The vendors at the Kejetia Market Complex have declared that they will employ every legal strategy at their disposal to get each store its own meter.
The traders have been complaining about the one bulk meter that is currently used for about 7,000 stores within the market for the past two years.
No progress has been made in persuading the Electricity Company of Ghana (ECG) and the management of Kejetia Market to give each store its own meter.
Due to this, the traders have stopped paying their electricity bills since May 2021, resulting in a debt of five million four hundred thousand cedis overall (GHS 5,400,000). Since six days ago, electricity has been cut off from the market due to unpaid bills.

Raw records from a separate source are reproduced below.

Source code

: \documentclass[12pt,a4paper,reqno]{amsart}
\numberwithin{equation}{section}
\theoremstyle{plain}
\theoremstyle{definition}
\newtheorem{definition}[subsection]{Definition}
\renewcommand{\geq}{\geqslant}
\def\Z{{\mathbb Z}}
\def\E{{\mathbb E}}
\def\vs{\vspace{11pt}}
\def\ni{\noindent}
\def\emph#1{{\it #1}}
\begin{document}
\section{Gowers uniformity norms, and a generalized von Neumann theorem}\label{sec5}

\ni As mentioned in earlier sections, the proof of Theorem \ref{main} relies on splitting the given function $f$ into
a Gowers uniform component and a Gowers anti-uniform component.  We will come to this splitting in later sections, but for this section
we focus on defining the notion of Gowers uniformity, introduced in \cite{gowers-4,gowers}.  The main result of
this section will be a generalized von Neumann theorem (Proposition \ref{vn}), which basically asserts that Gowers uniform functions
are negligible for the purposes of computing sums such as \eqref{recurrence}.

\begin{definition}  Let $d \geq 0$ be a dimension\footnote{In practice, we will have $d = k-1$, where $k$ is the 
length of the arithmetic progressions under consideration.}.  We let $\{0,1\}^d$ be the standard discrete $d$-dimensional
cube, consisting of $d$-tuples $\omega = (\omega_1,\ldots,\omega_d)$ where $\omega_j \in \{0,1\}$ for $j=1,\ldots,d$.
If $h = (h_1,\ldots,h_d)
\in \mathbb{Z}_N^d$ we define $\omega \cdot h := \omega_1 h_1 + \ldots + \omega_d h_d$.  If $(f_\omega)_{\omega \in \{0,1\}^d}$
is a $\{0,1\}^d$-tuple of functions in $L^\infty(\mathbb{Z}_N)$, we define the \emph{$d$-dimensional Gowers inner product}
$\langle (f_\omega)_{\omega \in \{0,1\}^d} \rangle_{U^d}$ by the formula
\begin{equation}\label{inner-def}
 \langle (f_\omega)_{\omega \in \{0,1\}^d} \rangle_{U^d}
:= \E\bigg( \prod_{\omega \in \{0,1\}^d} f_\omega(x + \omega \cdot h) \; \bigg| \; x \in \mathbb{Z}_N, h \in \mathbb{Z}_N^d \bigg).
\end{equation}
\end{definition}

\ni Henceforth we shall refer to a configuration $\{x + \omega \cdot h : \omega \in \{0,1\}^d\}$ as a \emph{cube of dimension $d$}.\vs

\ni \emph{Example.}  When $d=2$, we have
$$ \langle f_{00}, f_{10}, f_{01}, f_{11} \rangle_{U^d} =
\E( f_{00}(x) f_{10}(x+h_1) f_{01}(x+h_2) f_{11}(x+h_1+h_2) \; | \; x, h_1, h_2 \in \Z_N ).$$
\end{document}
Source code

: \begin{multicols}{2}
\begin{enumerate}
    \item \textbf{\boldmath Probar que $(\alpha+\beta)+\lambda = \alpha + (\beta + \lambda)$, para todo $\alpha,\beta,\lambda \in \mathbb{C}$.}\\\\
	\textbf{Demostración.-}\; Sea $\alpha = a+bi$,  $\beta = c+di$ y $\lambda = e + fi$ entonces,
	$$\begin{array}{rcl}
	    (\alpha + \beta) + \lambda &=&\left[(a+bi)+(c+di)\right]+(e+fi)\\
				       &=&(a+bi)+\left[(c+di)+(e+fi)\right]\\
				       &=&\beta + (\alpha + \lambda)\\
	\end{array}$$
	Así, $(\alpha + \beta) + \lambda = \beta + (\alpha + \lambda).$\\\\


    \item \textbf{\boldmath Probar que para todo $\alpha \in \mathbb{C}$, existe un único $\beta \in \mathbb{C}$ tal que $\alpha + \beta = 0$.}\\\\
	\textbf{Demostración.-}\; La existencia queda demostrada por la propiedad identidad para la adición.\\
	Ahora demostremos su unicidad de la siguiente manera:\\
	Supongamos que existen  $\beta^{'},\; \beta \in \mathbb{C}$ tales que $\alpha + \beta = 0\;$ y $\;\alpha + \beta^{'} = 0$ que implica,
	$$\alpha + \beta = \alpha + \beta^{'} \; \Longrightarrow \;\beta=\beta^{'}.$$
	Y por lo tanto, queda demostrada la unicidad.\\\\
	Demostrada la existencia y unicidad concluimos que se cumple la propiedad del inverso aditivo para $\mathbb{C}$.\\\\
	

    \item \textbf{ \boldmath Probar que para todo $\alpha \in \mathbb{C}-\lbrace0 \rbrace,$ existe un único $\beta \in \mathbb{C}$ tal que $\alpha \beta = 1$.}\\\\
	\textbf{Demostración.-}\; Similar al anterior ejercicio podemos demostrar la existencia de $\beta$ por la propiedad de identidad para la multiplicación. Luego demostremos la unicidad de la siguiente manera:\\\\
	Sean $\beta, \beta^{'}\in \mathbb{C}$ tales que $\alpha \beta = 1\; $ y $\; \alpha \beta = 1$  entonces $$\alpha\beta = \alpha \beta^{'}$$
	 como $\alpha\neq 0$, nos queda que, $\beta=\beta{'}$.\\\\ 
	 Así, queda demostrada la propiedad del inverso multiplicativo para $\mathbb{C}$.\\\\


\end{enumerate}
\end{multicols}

Speaking on 3FM’s Sunrise show, Akwasi Prempeh, the president of the Federation of Kumasi Traders, stated that although they are prepared to pay the debt they owe ECG and have agreed to pay 20% of it today, they insist that individual separate meters should be assigned to the stores.
“We’ll take a different tack to fight for that if we don’t get individual separate meters within the market. The more people you have on a bulk meter, the more power we use and the higher rate the ECG also bills us, ECG has informed us,” he emphasized.
Since the current system, which allows the market management to use their discretion to share the bill among the traders, is problematic, the traders are pleading with the government to help resolve the issue and also assure that they are prepared to bear the cost of installing the meters.
Prempeh continued, “It doesn’t give the traders the chance to regulate or even monitor their electricity consumption.”